The BVA “must review all issues which are reasonably raised from a liberal reading of the appellant’s substantive appeal.” Azurin v. Derwinski, 2 Vet.App. 489, 492 (1992); Mingo v. Derwinski, 2 Vet.App. 51, 54 (1992) (citing Myers v. Derwinski, 1 Vet.App. 127, 129 (1991)). The *50-54VA’s statutory “duty to assist” the veteran under 38 U.S.C. § 5107(a) to develop the facts pertinent to his claim must extend the liberal reading given to a veteran’s substantive appeal “to include issues raised in all documents or oral testimony submitted prior to the BVA decision.” EF v. Derwinski, 1 Vet.App. 324, 326 (1991).

Schizophrenia is a psychotic disorder and is considered a “chronic disease” for purposes of establishing service-connected VA benefits within the statutory presumption period. 38 U.S.C. § 1101 (formerly § 301); 38 C.F.R. § 4.132 (1991). In the case of any veteran who served for ninety days or more during a period of war, service connection for chronic, paranoid, schizophrenia can be established by proving that it became “manifest to a degree of 10 percent or more within one year from the date of separation from such service." 38 U.S.C. § 1112 (formerly § 312). There is evidence that the veteran may have been treated for a psychotic disorder during service in 1969. If, however, the veteran’s schizophrenia did not manifest itself within the statutory presumption period, he may also establish service connection by submitting direct evidence under 38 C.F.R. § 3.303(d) (1991).

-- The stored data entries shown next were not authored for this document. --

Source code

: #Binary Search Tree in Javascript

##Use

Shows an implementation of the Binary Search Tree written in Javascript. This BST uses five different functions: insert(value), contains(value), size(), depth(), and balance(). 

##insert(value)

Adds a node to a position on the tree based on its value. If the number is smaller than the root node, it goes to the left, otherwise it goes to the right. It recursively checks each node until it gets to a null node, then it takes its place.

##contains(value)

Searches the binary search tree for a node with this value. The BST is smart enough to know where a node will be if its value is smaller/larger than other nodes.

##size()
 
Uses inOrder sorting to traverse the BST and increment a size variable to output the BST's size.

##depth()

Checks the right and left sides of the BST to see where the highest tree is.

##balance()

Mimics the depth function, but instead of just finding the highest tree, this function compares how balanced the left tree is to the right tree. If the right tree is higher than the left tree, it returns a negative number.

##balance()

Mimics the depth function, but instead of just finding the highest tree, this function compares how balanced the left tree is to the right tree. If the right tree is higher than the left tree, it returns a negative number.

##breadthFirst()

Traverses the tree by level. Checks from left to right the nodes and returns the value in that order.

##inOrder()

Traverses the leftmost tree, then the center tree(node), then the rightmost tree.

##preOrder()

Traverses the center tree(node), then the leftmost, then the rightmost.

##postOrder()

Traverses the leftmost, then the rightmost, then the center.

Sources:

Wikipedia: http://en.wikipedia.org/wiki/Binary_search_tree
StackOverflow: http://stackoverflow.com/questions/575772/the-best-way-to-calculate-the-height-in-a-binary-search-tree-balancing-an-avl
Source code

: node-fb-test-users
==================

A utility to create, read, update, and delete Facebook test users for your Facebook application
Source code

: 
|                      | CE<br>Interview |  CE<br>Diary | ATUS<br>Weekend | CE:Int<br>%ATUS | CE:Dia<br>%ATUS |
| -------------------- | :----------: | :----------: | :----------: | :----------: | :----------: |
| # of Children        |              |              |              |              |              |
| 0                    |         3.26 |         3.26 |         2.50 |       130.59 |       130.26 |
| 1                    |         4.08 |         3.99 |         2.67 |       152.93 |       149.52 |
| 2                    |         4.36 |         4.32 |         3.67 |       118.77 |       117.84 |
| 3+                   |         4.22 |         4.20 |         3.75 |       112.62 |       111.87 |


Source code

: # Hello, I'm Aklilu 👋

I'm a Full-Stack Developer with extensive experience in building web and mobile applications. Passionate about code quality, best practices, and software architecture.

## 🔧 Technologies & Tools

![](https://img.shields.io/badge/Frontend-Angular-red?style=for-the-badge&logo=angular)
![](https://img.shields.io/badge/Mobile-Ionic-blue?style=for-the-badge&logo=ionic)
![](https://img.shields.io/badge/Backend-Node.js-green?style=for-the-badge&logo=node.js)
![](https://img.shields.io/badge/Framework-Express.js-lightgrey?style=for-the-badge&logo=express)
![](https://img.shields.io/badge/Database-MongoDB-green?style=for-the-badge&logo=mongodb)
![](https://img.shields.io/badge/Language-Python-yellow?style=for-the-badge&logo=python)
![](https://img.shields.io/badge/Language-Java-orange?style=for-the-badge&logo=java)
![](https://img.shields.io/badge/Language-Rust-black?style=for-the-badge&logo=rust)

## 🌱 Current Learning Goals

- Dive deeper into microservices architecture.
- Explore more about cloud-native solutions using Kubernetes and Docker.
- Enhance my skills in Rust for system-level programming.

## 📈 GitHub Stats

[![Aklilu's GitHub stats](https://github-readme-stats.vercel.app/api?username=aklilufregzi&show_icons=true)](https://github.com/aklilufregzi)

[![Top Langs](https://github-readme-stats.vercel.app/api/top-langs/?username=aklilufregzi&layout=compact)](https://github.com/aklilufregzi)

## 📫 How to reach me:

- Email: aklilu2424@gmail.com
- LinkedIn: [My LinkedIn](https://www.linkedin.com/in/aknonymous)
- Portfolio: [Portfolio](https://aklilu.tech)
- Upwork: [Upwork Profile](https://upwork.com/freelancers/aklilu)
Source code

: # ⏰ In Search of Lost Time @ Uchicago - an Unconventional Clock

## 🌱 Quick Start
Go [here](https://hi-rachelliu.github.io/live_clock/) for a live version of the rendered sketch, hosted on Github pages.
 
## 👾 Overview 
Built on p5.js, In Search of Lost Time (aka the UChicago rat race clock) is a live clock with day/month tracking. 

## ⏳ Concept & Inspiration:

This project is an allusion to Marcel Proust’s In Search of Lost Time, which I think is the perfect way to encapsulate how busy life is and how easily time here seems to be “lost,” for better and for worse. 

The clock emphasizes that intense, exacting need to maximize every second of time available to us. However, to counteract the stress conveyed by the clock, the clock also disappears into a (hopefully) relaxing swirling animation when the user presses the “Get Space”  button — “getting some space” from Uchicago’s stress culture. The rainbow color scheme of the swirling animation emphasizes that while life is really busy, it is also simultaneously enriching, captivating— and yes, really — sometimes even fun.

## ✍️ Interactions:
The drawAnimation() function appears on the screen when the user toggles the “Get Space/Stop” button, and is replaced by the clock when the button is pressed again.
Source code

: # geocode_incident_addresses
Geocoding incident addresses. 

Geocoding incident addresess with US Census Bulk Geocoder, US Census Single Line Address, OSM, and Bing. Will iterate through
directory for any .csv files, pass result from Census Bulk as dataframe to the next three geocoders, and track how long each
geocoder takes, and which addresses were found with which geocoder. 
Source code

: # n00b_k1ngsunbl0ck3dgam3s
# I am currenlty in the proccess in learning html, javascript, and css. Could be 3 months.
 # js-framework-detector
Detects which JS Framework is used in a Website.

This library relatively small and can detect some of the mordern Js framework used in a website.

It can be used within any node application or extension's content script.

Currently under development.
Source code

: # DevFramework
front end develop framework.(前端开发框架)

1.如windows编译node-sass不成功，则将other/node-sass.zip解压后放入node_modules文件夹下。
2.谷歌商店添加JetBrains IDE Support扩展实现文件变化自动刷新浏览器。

Even though the evidence does not show hospitalization for schizophrenia until 1972, the veteran and his family have consistently contended that he has had the symptomatology since 1969. The BVA decision apparently denied appellant’s claim because there was no record of his hospitalization for schizophrenia until 1972, after the statutory presumption period, but it failed to consider whether the veteran had established direct service connection. Therefore, appellant’s claim must be remanded for consideration of whether he has established direct service connection and for consideration of the applicability of 38 U.S.C. § 1154(b) (formerly § 354(b)) (veteran who engaged in combat with the enemy may show service connection by lay evidence, even though there is no official record of service incurrence, if consistent with circumstances of service). See 38 C.F.R. § 3.303(d) (1991).

III. CONCLUSION

Because the Court finds that the BVA’s discussion and evaluation are inadequate, we are compelled to overturn the Board’s decision and remand this case for: (1) a complete analysis of the credibility or pro-, bative value of evidence, both new and old, submitted by or on behalf of the veteran in support of his claim; (2) a determination as to whether the veteran has established direct service connection under 38 C.F.R. § 3.303(d) and for consideration of the applicability of 38 U.S.C. § 1154(b); (3) if the BVA finds that these provisions are not applicable, inclusion of sufficient “reasons or bases” explaining such determination; and (4) consideration of the application of the benefit of the doubt doctrine of 38 U.S.C. § 5107(b) (formerly § 3007(b)) during the adjudication process.

The August 8, 1990, BVA decision is vacated, and appellant’s claim is remanded for proceedings consistent with this Court’s opinion.